Vor der Hütte stieß er auf Menma, der die Pferde abrieb.
»Wie geht es ihr?« erkundigte sich der Jäger besorgt.
»Recht gut inzwischen«, teilte ihm Eadulf mit. »Ich reite nach Rath Raithlen und sage dort Bescheid, daß Fidelma heute hier übernachtet.«
»Natürlich, Lady Fidelma wird unser Gast sein.«
Eadulf schaute zur Sonne auf, die sich jetzt zeigte. Es war kurz nach Mittag. Der ganze Nachmittag würde ungenutzt verstreichen.

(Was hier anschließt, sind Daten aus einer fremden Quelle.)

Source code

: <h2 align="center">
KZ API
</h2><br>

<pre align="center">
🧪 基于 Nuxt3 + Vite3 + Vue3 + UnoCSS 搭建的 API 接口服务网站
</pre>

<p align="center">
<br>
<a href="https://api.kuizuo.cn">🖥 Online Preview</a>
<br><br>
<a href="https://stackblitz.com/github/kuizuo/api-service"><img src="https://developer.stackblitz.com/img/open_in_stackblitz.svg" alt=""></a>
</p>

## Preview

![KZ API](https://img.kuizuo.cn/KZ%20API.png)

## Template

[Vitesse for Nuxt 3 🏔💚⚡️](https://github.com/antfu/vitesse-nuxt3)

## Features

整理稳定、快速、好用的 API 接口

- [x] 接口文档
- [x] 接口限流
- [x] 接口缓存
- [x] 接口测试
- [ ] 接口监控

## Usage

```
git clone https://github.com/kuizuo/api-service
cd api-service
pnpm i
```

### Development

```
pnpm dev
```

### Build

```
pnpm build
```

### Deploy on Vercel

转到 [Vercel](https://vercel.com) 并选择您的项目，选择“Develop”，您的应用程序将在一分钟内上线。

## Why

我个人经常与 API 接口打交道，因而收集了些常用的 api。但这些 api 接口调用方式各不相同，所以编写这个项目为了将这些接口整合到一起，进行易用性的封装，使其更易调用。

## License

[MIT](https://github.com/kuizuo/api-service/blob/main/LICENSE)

»Morgen möchte sie wieder zu dem alten Stollen«, fügte er leise hinzu.
Menma wirkte erstaunt.
»Die Lady ist ziemlich hartnäckig«, erwiderte er. »Was verspricht sie sich davon?«
Eadulf gab keine Antwort, denn ihm kam da ein Gedanke. »Bis zum Einbruch der Dunkelheit sind es noch ein paar Stunden. Ich frage mich .«
Menma sah ihn erwartungsvoll an und erriet sein Vorhaben. »Du willst doch nicht allein zur Höhle, Bruder Eadulf?«
»Wenn wir nur richtige Lampen hätten .«
»Die habe ich. Wann willst du los?«
»Man soll nichts auf morgen verschieben«, entgeg-nete Eadulf in Hochstimmung.

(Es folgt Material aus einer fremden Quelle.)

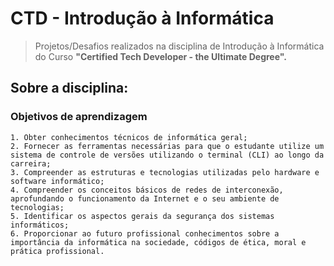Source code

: # CTD - Introdução à Informática


>Projetos/Desafios realizados na disciplina de Introdução à Informática do Curso
> **"Certified Tech Developer - the Ultimate Degree".**


## Sobre a disciplina: 

### Objetivos de aprendizagem

```
1. Obter conhecimentos técnicos de informática geral;
2. Fornecer as ferramentas necessárias para que o estudante utilize um sistema de controle de versões utilizando o terminal (CLI) ao longo da carreira;
3. Compreender as estruturas e tecnologias utilizadas pelo hardware e software informático;
4. Compreender os conceitos básicos de redes de interconexão, aprofundando o funcionamento da Internet e o seu ambiente de tecnologias;
5. Identificar os aspectos gerais da segurança dos sistemas informáticos;
6. Proporcionar ao futuro profissional conhecimentos sobre a importância da informática na sociedade, códigos de ética, moral e prática profissional.
```
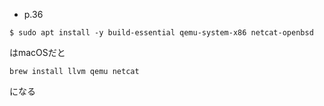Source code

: 
- p.36
```
$ sudo apt install -y build-essential qemu-system-x86 netcat-openbsd
```
はmacOSだと
```
brew install llvm qemu netcat
```
になる
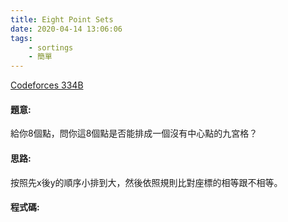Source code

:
 ```yaml
---
title: Eight Point Sets
date: 2020-04-14 13:06:06
tags:
    - sortings
    - 簡單
---
```

[Codeforces 334B](https://codeforces.com/problemset/problem/334/B)
<!-- more -->

#### 題意:
給你8個點，問你這8個點是否能排成一個沒有中心點的九宮格？

#### 思路:
按照先x後y的順序小排到大，然後依照規則比對座標的相等跟不相等。

#### 程式碼:
<script src="https://gist.github.com/Daviswww/71f0f6f8ee6989f953238a85941082b8.js"></script>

»Dann sattle die Pferde. Wir können bis zu der Stelle reiten, wo ihr sie angebunden habt. Das spart Zeit. Ich werde die Lampen holen und starke Seile, falls du tiefer hinab in die Höhle willst.«
Kurze Zeit später näherten sie sich dem vertrauten Felseingang der Derc Crosda. Menma hatte Öllampen und zwei lange, feste Stricke mitgebracht. Seinen kleinen Hund hatte er zu Hause gelassen, denn er würde bei der bevorstehenden Höhlenerkundung nur hinderlich sein.
»Was versprichst du dir davon, Bruder Eadulf?« fragte Menma erneut, als sie den dunklen Eingang erreichten. Eadulf mußte gestehen, daß er es nicht wußte und eigentlich nur Fidelma zuvorkommen wollte.
Menma zündete die Lampen an, und sie begaben sich in die Haupthöhle. Diesmal liefen Eadulf und sein Gefährte zügig zu dem Spalt, der in den nächsten Raum führte, und weiter den schmalen Gang entlang zur zweiten Höhle mit dem Wasserbecken. Eadulf trat an dessen Rand und starrte auf die Stelle, an der Fidelma hineingeglitten war. Wie oft hatte er sich schon gewünscht, Fidelma möge ihn bei ihren Nachforschungen mehr beteiligen. Welches Geheimnis umgab wohl diese Silberkette?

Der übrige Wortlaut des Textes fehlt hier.